For $m_2$ to just start moving, its acceleration $a_2$ is approximately zero. Therefore, the net force on $m_2$ is zero:

$F_s - f_{s2,max} = m_2 a_2 = 0$

$F_s = f_{s2,max}$

$F_s = \mu m_2 g$

2. Forces on block $m_1$ at the threshold:

At the instant $m_2$ just starts moving, the spring has stretched by an amount such that it exerts a force $F_s = \mu m_2 g$ on $m_2$ . This same spring force $F_s$ acts on $m_1$ to the left.

The applied force $F$ acts on $m_1$ to the right.

The maximum static friction ( $f_{s1,max}$ ) acts on $m_1$ to the left.

$f_{s1,max} = \mu N_1 = \mu m_1 g$

To find the minimum constant force $F$ , we assume that at this threshold, block $m_1$ is also on the verge of moving, meaning its acceleration $a_1$ is also approximately zero. If $m_1$ were accelerating, a larger force $F$ would be required.

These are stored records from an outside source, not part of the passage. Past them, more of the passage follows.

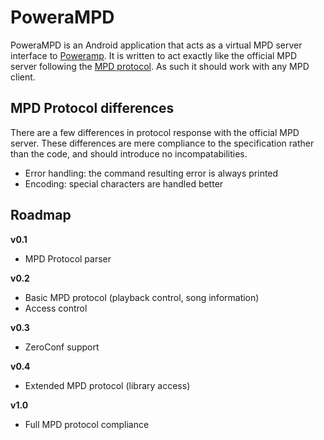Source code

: # PoweraMPD

PoweraMPD is an Android application that acts as a virtual MPD server interface to [Poweramp](http://powerampapp.com/). It is written to act exactly like the official MPD server following the [MPD protocol](http://www.musicpd.org/doc/protocol/). As such it should work with any MPD client.

## MPD Protocol differences

There are a few differences in protocol response with the official MPD server. These differences are mere compliance to the specification rather than the code, and should introduce no incompatabilities.

- Error handling: the command resulting error is always printed
- Encoding: special characters are handled better

## Roadmap

**v0.1**

- MPD Protocol parser

**v0.2**

- Basic MPD protocol (playback control, song information)
- Access control

**v0.3**

- ZeroConf support

**v0.4**

- Extended MPD protocol (library access)

**v1.0**

- Full MPD protocol compliance
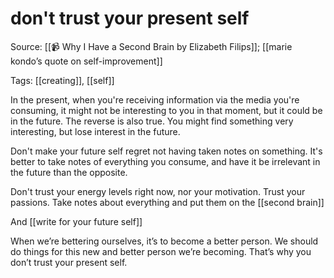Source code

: # don't trust your present self

Source: [[📹 Why I Have a Second Brain by Elizabeth Filips]]; [[marie kondo’s quote on self-improvement]]

Tags: [[creating]], [[self]]

In the present, when you're receiving information via the media you're consuming, it might not be interesting to you in that moment, but it could be in the future. The reverse is also true. You might find something very interesting, but lose interest in the future.

Don't make your future self regret not having taken notes on something. It's better to take notes of everything you consume, and have it be irrelevant in the future than the opposite.

Don't trust your energy levels right now, nor your motivation. Trust your passions. Take notes about everything and put them on the [[second brain]]

And [[write for your future self]]

When we’re bettering ourselves, it’s to become a better person. We should do things for this new and better person we’re becoming. That’s why you don’t trust your present self.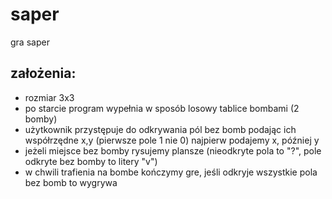 # saper
gra saper

## założenia:
- rozmiar 3x3
- po starcie program wypełnia w sposób losowy tablice bombami (2 bomby)
- użytkownik przystępuje do odkrywania pól bez bomb podając ich współrzędne x,y (pierwsze pole 1 nie 0) najpierw podajemy x, później y
- jeżeli miejsce bez bomby rysujemy plansze (nieodkryte pola to "?", pole odkryte bez bomby to litery "v")
- w chwili trafienia na bombe kończymy gre, jeśli odkryje wszystkie pola bez bomb to wygrywa  
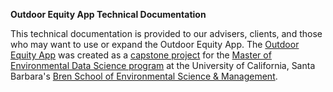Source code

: **Outdoor Equity App Technical Documentation**

This technical documentation is provided to our advisers, clients, and those who may want to use or expand the Outdoor Equity App. The [Outdoor Equity App](https://shinyapps.bren.ucsb.edu/oe_app/) was created as a [capstone project](https://bren.ucsb.edu/projects/visualizing-visitor-use-trends-california-campsites-explore-equitable-access) for the [Master of Environmental Data Science program](https://bren.ucsb.edu/masters-programs/master-environmental-data-science) at the University of California, Santa Barbara's [Bren School of Environmental Science & Management](https://bren.ucsb.edu/). 
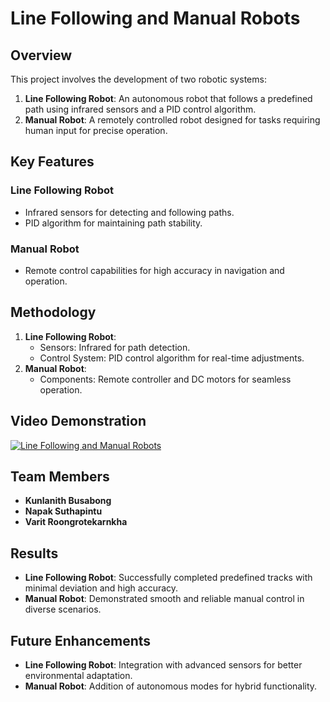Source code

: # Line Following and Manual Robots

## Overview
This project involves the development of two robotic systems:  
1. **Line Following Robot**: An autonomous robot that follows a predefined path using infrared sensors and a PID control algorithm.  
2. **Manual Robot**: A remotely controlled robot designed for tasks requiring human input for precise operation.

## Key Features

### Line Following Robot
- Infrared sensors for detecting and following paths.
- PID algorithm for maintaining path stability.
  
### Manual Robot
- Remote control capabilities for high accuracy in navigation and operation.

## Methodology
1. **Line Following Robot**:
   - Sensors: Infrared for path detection.
   - Control System: PID control algorithm for real-time adjustments.
2. **Manual Robot**:
   - Components: Remote controller and DC motors for seamless operation.

## Video Demonstration
[![Line Following and Manual Robots](https://img.youtube.com/vi/iizqrTSGKxE/0.jpg)](https://youtu.be/iizqrTSGKxE)

## Team Members
- **Kunlanith Busabong**  
- **Napak Suthapintu**  
- **Varit Roongrotekarnkha**  

## Results
- **Line Following Robot**: Successfully completed predefined tracks with minimal deviation and high accuracy.  
- **Manual Robot**: Demonstrated smooth and reliable manual control in diverse scenarios.

## Future Enhancements
- **Line Following Robot**: Integration with advanced sensors for better environmental adaptation.  
- **Manual Robot**: Addition of autonomous modes for hybrid functionality.
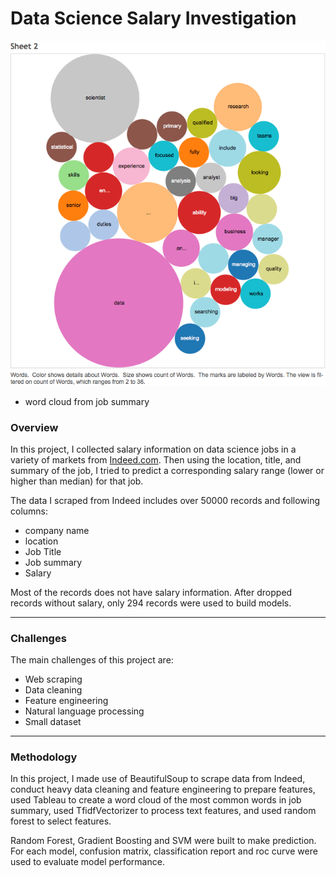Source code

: # Data Science Salary Investigation

![](./wordcloud.png)
- word cloud from job summary

### Overview

In this project, I collected salary information on data science jobs in a variety of markets from [Indeed.com](https://www.indeed.com). Then using the location, title, and summary of the job, I tried to predict a corresponding salary range (lower or higher than median) for that job.

The data I scraped from Indeed includes over 50000 records and following columns:
* company name
* location
* Job Title
* Job summary
* Salary

Most of the records does not have salary information. After dropped records without salary, only 294 records were used to build models.

---

### Challenges

The main challenges of this project are:

* Web scraping
* Data cleaning
* Feature engineering
* Natural language processing
* Small dataset

---

### Methodology

In this project, I made use of BeautifulSoup to scrape data from Indeed, conduct heavy data cleaning and feature engineering to prepare features, used Tableau to create a word cloud of the most common words in job summary, used TfidfVectorizer to process text features, and used random forest to select features.

Random Forest, Gradient Boosting and SVM were built to make prediction. For each model, confusion matrix, classification report and roc curve were used to evaluate model performance.
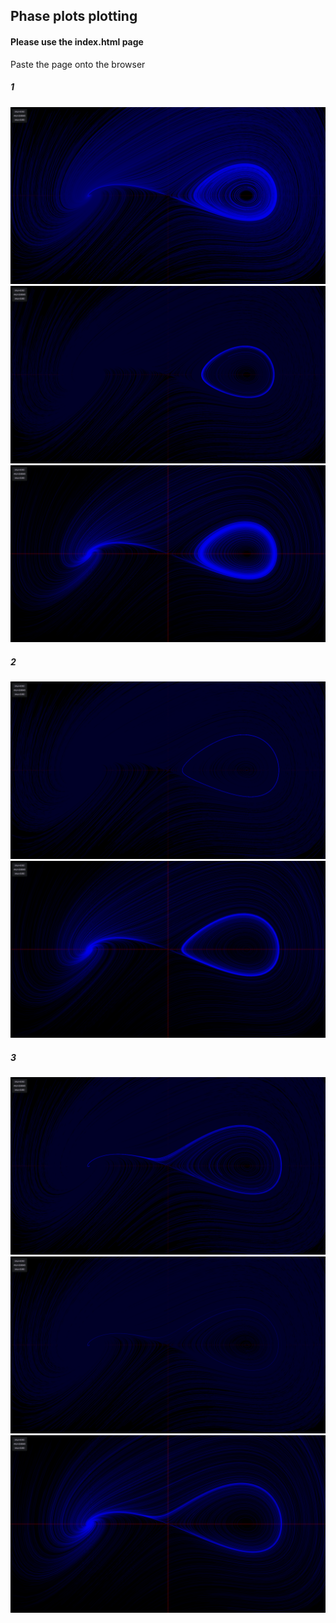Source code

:## Phase plots plotting

#### Please use the index.html page
Paste the page onto the browser


##### 1
![alt text](stable1.png) ![alt text](stable2.png) ![alt text](stable3.png)




##### 2
![alt text](critical1.png) ![alt text](critical2.png)



##### 3
![alt text](unstable1.png) ![alt text](unstable2.png) ![alt text](unstable3.png)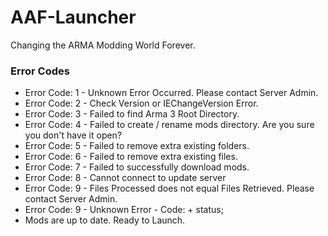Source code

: # AAF-Launcher
Changing the ARMA Modding World Forever.

### Error Codes

* Error Code: 1 - Unknown Error Occurred. Please contact Server Admin.
* Error Code: 2 - Check Version or IEChangeVersion Error.
* Error Code: 3 - Failed to find Arma 3 Root Directory.
* Error Code: 4 - Failed to create / rename mods directory. Are you sure you don't have it open?
* Error Code: 5 - Failed to remove extra existing folders.
* Error Code: 6 - Failed to remove extra existing files.
* Error Code: 7 - Failed to successfully download mods.
* Error Code: 8 - Cannot connect to update server
* Error Code: 9 - Files Processed does not equal Files Retrieved. Please contact Server Admin.
* Error Code: 9 - Unknown Error - Code: + status;
* Mods are up to date. Ready to Launch.



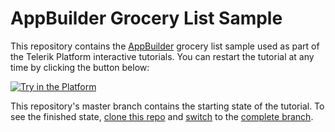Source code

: # AppBuilder Grocery List Sample

This repository contains the [AppBuilder](http://www.telerik.com/appbuilder) grocery list sample used as part of the Telerik Platform interactive tutorials. You can restart the tutorial at any time by clicking the button below:

<a href="https://platform.telerik.com/#tutorial/grocery-list"><img src="http://docs.telerik.com/platform/appbuilder/sample-apps/images/try-in-appbuilder.png" alt="Try in the Platform" title="Try in the Platform" /></a>

This repository's master branch contains the starting state of the tutorial. To see the finished state, [clone this repo](https://platform.telerik.com/#appbuilder/clone/https%3A%2F%2Fgithub.com%2Ftjvantoll%2Fbond-grocery-list.git) and [switch](http://docs.telerik.com/platform/appbuilder/version-control/integrated-version-control) to the [complete branch](https://github.com/tjvantoll/bond-grocery-list/tree/complete).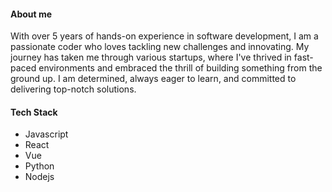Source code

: #### About me

With over 5 years of hands-on experience in software development, I am a passionate coder who loves tackling new challenges and innovating. My journey has taken me through various startups, where I've thrived in fast-paced environments and embraced the thrill of building something from the ground up. I am determined, always eager to learn, and committed to delivering top-notch solutions.

#### Tech Stack

- Javascript
- React
- Vue
- Python
- Nodejs


<!---
c-49/c-49 is a ✨ special ✨ repository because its `README.md` (this file) appears on your GitHub profile.
You can click the Preview link to take a look at your changes.
--->
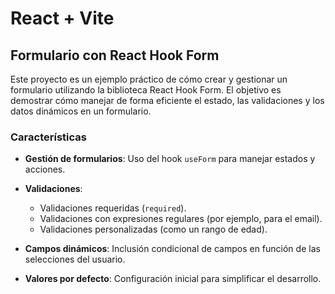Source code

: # React + Vite

## Formulario con React Hook Form

Este proyecto es un ejemplo práctico de cómo crear y gestionar un formulario utilizando la biblioteca React Hook Form. El objetivo es demostrar cómo manejar de forma eficiente el estado, las validaciones y los datos dinámicos en un formulario.

### Características

- **Gestión de formularios**: Uso del hook `useForm` para manejar estados y acciones.

- **Validaciones**:
  - Validaciones requeridas (`required`).
  - Validaciones con expresiones regulares (por ejemplo, para el email).
  - Validaciones personalizadas (como un rango de edad).

- **Campos dinámicos**: Inclusión condicional de campos en función de las selecciones del usuario.

- **Valores por defecto**: Configuración inicial para simplificar el desarrollo.

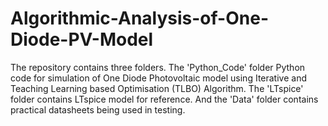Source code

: # Algorithmic-Analysis-of-One-Diode-PV-Model
The repository contains three folders. The 'Python_Code' folder Python code for simulation of One Diode Photovoltaic model using Iterative and Teaching Learning based Optimisation (TLBO) Algorithm. The 'LTspice' folder contains LTspice model for reference. And the 'Data' folder contains practical datasheets being used in testing. 

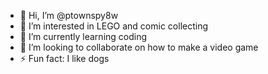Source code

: - 👋 Hi, I’m @ptownspy8w
- 👀 I’m interested in LEGO and comic collecting
- 🌱 I’m currently learning coding
- 💞️ I’m looking to collaborate on how to make a video game
- ⚡ Fun fact: I like dogs

<!---
ptownspy8w/ptownspy8w is a ✨ special ✨ repository because its `README.md` (this file) appears on your GitHub profile.
You can click the Preview link to take a look at your changes.
--->
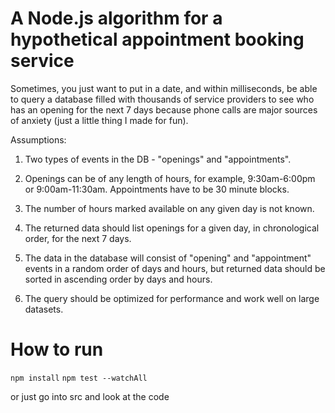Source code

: # A Node.js algorithm for a hypothetical appointment booking service

Sometimes, you just want to put in a date, and within milliseconds, be able to query a database filled with thousands of service providers to see who has an opening for the next 7 days because phone calls are major sources of anxiety (just a little thing I made for fun).

Assumptions:

1. Two types of events in the DB - "openings" and "appointments".

2. Openings can be of any length of hours, for example, 9:30am-6:00pm or 9:00am-11:30am. Appointments have to be 30 minute blocks.

3. The number of hours marked available on any given day is not known.

4. The returned data should list openings for a given day, in chronological order, for the next 7 days.

5. The data in the database will consist of "opening" and "appointment" events in a random order of days and hours, but returned data should be sorted in ascending order by days and hours.

6. The query should be optimized for performance and work well on large datasets.

# How to run

`npm install`
`npm test --watchAll`

or just go into src and look at the code





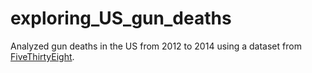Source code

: # exploring_US_gun_deaths
Analyzed gun deaths in the US from 2012 to 2014 using a dataset from [FiveThirtyEight](https://fivethirtyeight.com/).
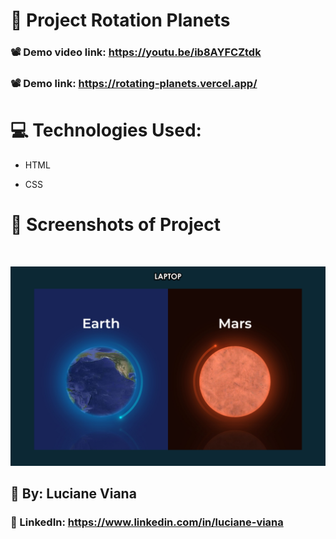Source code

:#   :book: Project Rotation Planets 

###   📽️ Demo video link: https://youtu.be/ib8AYFCZtdk

###   📽️ Demo link: https://rotating-planets.vercel.app/

# :computer: Technologies Used:

 * HTML

 * CSS
# :camera_flash: Screenshots of Project
 <br> 

![Imagem do projeto](https://github.com/Lucianevianagbi/animacao-planetas/blob/main/img/img.jpg)
   <br>
   
## :woman: By:  Luciane Viana

### :link: LinkedIn: https://www.linkedin.com/in/luciane-viana
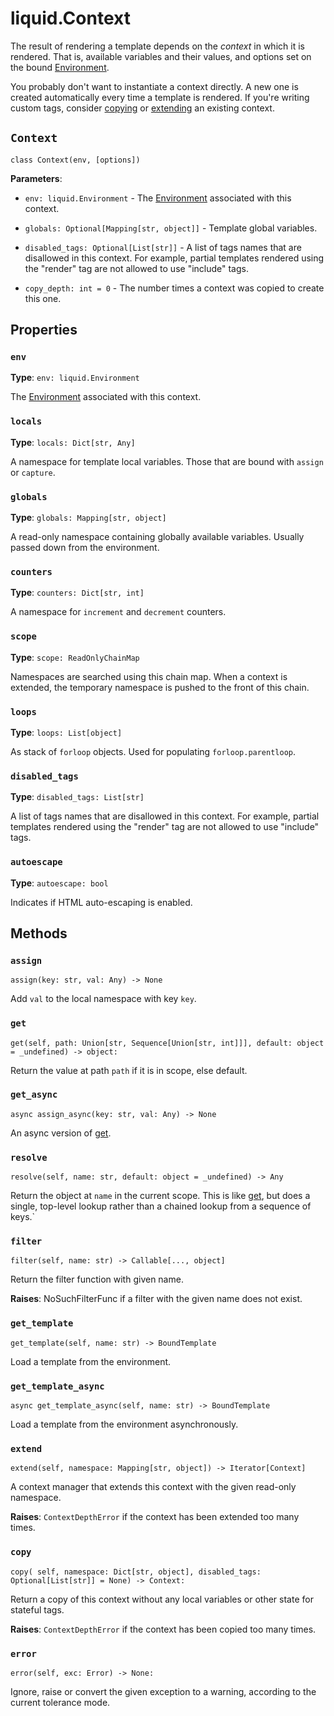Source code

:# liquid.Context

The result of rendering a template depends on the _context_ in which it is rendered. That is,
available variables and their values, and options set on the bound [Environment](Environment).

You probably don't want to instantiate a context directly. A new one is created automatically every
time a template is rendered. If you're writing custom tags, consider [copying](#copy) or
[extending](#extend) an existing context.

## `Context`

`class Context(env, [options])`

**Parameters**:

- `env: liquid.Environment` - The [Environment](Environment) associated with this context.

- `globals: Optional[Mapping[str, object]]` - Template global variables.

- `disabled_tags: Optional[List[str]]` - A list of tags names that are disallowed in this context.
  For example, partial templates rendered using the "render" tag are not allowed to use "include"
  tags.

- `copy_depth: int = 0` - The number times a context was copied to create this one.

## Properties

### `env`

**Type**: `env: liquid.Environment`

The [Environment](Environment) associated with this context.

### `locals`

**Type**: `locals: Dict[str, Any]`

A namespace for template local variables. Those that are bound with `assign` or `capture`.

### `globals`

**Type**: `globals: Mapping[str, object]`

A read-only namespace containing globally available variables. Usually passed down from the
environment.

### `counters`

**Type**: `counters: Dict[str, int]`

A namespace for `increment` and `decrement` counters.

### `scope`

**Type**: `scope: ReadOnlyChainMap`

Namespaces are searched using this chain map. When a context is extended, the temporary namespace is
pushed to the front of this chain.

### `loops`

**Type**: `loops: List[object]`

As stack of `forloop` objects. Used for populating `forloop.parentloop`.

### `disabled_tags`

**Type**: `disabled_tags: List[str]`

A list of tags names that are disallowed in this context. For example, partial templates rendered
using the "render" tag are not allowed to use "include" tags.

### `autoescape`

**Type**: `autoescape: bool`

Indicates if HTML auto-escaping is enabled.

## Methods

### `assign`

`assign(key: str, val: Any) -> None`

Add `val` to the local namespace with key `key`.

### `get`

`get(self, path: Union[str, Sequence[Union[str, int]]], default: object = _undefined) -> object:`

Return the value at path `path` if it is in scope, else default.

### `get_async`

`async assign_async(key: str, val: Any) -> None`

An async version of [get](#get).

### `resolve`

`resolve(self, name: str, default: object = _undefined) -> Any`

Return the object at `name` in the current scope. This is like [get](#get), but does a single,
top-level lookup rather than a chained lookup from a sequence of keys.`

### `filter`

`filter(self, name: str) -> Callable[..., object]`

Return the filter function with given name.

**Raises**: NoSuchFilterFunc if a filter with the given name does not exist.

### `get_template`

`get_template(self, name: str) -> BoundTemplate`

Load a template from the environment.

### `get_template_async`

`async get_template_async(self, name: str) -> BoundTemplate`

Load a template from the environment asynchronously.

### `extend`

`extend(self, namespace: Mapping[str, object]) -> Iterator[Context]`

A context manager that extends this context with the given read-only namespace.

**Raises**: `ContextDepthError` if the context has been extended too many times.

### `copy`

`copy( self, namespace: Dict[str, object], disabled_tags: Optional[List[str]] = None) -> Context:`

Return a copy of this context without any local variables or other state for stateful tags.

**Raises**: `ContextDepthError` if the context has been copied too many times.

### `error`

`error(self, exc: Error) -> None:`

Ignore, raise or convert the given exception to a warning, according to the current tolerance mode.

The net force on $m_1$ is zero:

$F - F_s - f_{s1,max} = m_1 a_1 = 0$

$F = F_s + f_{s1,max}$

3. Substitute and Calculate:

Substitute the expressions for $F_s$ and $f_{s1,max}$ :

$F = \mu m_2 g + \mu m_1 g$

$F = \mu g (m_1 + m_2)$

Now, plug in the given values:

$m_1 = 1$ kg

$m_2 = 4$ kg

$\mu = \frac{1}{5}$

$g = 10$ m/s²

$F = \frac{1}{5} \times 10 \times (1 + 4)$

$F = 2 \times 5$

$F = 10$ N

The minimum constant force that has to be applied to block $m_1$ in order to shift block $m_2$ is 10 N.